Fixed Income and Credit 2025 Outlook

Fixed Income and Credit 2025 Outlook
From Dan Farmer – CIO of MLC Asset Management

Fixed income

Market pricing of the Fed appears overdone in our central case soft-landing view, and with growth likely to re-accelerate through 2025 we see yields as close to a low end of an expected trading range. Fixed income will still provide diversification and protection against the non-central case recessionary risk, but otherwise returns will be modest.

Credit

Credit continues to offer an attractive return profile under the central case of a global economic soft-landing. This is supported by a constructive cyclical outlook, relative valuations, strong corporate balance sheets, historically high coverage ratios, and falling corporate defaults.

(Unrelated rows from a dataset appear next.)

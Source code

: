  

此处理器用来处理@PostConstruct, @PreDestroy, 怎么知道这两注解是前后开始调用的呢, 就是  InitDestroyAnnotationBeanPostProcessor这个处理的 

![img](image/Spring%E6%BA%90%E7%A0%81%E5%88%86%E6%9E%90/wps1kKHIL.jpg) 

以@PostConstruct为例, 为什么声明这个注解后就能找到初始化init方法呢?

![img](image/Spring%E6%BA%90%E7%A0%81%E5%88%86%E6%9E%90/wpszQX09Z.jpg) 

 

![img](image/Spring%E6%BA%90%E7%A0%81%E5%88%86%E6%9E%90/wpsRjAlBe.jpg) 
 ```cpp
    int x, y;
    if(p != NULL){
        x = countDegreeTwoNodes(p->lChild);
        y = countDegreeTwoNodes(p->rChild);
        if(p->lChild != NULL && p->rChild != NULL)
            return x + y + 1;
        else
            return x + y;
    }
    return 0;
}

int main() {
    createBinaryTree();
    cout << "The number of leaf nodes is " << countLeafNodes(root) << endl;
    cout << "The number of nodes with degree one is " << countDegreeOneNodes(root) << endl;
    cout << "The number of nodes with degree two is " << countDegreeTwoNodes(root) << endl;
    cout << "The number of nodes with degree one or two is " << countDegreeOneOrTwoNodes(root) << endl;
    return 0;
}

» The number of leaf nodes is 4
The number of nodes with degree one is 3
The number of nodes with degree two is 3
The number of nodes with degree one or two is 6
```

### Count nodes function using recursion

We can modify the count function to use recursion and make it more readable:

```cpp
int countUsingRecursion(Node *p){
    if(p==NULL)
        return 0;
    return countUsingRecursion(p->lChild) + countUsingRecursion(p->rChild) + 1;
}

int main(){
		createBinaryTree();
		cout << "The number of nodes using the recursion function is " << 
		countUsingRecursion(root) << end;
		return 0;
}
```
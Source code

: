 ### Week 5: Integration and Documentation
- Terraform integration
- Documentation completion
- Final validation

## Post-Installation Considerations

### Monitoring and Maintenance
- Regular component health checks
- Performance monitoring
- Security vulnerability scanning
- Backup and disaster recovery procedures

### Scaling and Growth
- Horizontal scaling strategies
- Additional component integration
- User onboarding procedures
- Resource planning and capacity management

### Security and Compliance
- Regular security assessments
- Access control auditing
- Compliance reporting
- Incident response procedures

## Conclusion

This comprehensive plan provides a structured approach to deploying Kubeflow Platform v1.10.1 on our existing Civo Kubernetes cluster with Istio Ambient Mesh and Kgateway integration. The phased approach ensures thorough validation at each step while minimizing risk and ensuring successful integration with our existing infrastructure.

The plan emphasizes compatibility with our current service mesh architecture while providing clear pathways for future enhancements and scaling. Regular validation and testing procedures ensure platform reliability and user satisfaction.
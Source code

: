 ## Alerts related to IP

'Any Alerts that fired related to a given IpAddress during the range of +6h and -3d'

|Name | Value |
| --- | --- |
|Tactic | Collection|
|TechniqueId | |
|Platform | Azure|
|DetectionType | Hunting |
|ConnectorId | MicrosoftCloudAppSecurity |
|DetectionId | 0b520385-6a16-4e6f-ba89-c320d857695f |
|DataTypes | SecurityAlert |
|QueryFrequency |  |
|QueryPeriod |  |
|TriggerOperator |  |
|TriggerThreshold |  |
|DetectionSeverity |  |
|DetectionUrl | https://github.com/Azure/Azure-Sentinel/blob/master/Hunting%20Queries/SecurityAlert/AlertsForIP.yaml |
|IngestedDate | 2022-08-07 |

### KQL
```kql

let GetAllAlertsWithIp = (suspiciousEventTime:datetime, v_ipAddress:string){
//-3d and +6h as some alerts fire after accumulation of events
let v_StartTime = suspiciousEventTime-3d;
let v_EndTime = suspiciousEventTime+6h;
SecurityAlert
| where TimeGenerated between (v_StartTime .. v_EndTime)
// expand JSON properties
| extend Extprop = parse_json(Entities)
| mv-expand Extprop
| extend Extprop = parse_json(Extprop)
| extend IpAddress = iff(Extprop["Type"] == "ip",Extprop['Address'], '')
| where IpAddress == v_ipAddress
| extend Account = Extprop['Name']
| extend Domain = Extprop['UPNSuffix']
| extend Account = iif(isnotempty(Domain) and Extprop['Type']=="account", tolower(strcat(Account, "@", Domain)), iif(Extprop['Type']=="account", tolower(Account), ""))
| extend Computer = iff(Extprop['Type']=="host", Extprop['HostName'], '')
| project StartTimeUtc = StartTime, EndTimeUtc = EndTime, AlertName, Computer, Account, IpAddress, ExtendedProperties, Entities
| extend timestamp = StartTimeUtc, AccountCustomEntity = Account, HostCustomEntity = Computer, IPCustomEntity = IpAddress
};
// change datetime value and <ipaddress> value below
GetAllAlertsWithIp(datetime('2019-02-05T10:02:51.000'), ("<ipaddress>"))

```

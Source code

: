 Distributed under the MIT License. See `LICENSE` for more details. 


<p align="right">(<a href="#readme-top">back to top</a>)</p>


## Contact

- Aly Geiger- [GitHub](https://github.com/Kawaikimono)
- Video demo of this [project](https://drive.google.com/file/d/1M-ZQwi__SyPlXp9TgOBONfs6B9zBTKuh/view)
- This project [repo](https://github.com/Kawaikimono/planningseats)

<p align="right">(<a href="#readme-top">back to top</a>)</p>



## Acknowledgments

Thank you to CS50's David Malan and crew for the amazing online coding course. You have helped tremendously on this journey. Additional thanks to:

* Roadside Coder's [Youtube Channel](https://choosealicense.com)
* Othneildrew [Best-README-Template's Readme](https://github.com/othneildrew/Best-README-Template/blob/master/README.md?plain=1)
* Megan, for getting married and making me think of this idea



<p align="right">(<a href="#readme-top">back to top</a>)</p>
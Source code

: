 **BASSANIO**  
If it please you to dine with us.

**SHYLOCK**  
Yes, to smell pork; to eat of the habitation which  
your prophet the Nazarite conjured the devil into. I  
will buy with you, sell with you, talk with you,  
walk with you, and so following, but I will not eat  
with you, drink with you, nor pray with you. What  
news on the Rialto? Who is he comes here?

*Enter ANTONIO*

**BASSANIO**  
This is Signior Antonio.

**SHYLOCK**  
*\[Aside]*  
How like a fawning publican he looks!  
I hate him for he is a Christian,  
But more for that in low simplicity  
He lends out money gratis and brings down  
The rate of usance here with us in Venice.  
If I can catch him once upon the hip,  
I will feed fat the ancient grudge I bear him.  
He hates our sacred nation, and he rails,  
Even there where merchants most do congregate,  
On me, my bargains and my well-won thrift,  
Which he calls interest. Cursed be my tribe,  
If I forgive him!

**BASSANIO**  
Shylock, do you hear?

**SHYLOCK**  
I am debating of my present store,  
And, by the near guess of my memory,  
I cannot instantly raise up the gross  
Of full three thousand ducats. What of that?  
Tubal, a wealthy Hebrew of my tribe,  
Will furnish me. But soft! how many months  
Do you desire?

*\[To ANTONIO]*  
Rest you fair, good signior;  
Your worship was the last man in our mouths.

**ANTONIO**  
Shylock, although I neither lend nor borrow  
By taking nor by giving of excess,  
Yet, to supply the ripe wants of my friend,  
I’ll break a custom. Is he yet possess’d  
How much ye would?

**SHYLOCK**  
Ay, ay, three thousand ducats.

Very attractive yields can be found in pockets across the credit asset class spectrum (high yield, private credit, specialty finance, loans), some with duration elements and some without. The careful application of detailed borrower analysis offers the opportunity to lend capital at very attractive rates to worthy borrowers.

Interest rates: Falling short end global interest rates, but rising long end yields

Notwithstanding the potentially medium-term inflationary consequences of the coming second Trump presidency, which are likely to cause the long end of the yield curve to rise, we believe the US Federal Reserve will continue its easing cycle near term as they respond to a still fragile labour market.

Also read: Bond Markets Settled Through November

Wherever the Fed cuts to is ultimately less important than the transition to a globally synchronised central bank easing cycle and the implications this has for financial conditions. China too has recently joined the easing party with a large and coordinated stimulus package.

The main outliers are the RBA, which will likely ease at the start of 2025, and the Bank of Japan which will continue hiking near-term. Policy and financial conditions easing of this magnitude is usually enough to generate a recovery in global demand.

The US remains in the slowdown phase of the cycle. However, we have reached a critical turning point where the US economy will either move into contraction territory (and therefore recession) or move back into expansion. Our view remains that a combination of a still resilient US consumer, strong corporate and household balance sheets and a just-in-time Fed easing cycle will result in a soft-landing and the cycle re-inflecting towards expansion.

A recession is possible, but not the base case. Near term, the US economy is likely to move at multiple speeds, with interest rate sensitive sectors such as housing, manufacturing, production, and investment demonstrating signs of recovery from near-recessionary levels. On the other hand, employment will continue to deteriorate as a lag to restrictive monetary policy through 2023. Globally, the US remains the bright spot, with China still experiencing balance sheet concerns, Europe soft but recovering, and Australian domestic consumption challenged as high interest rates bite.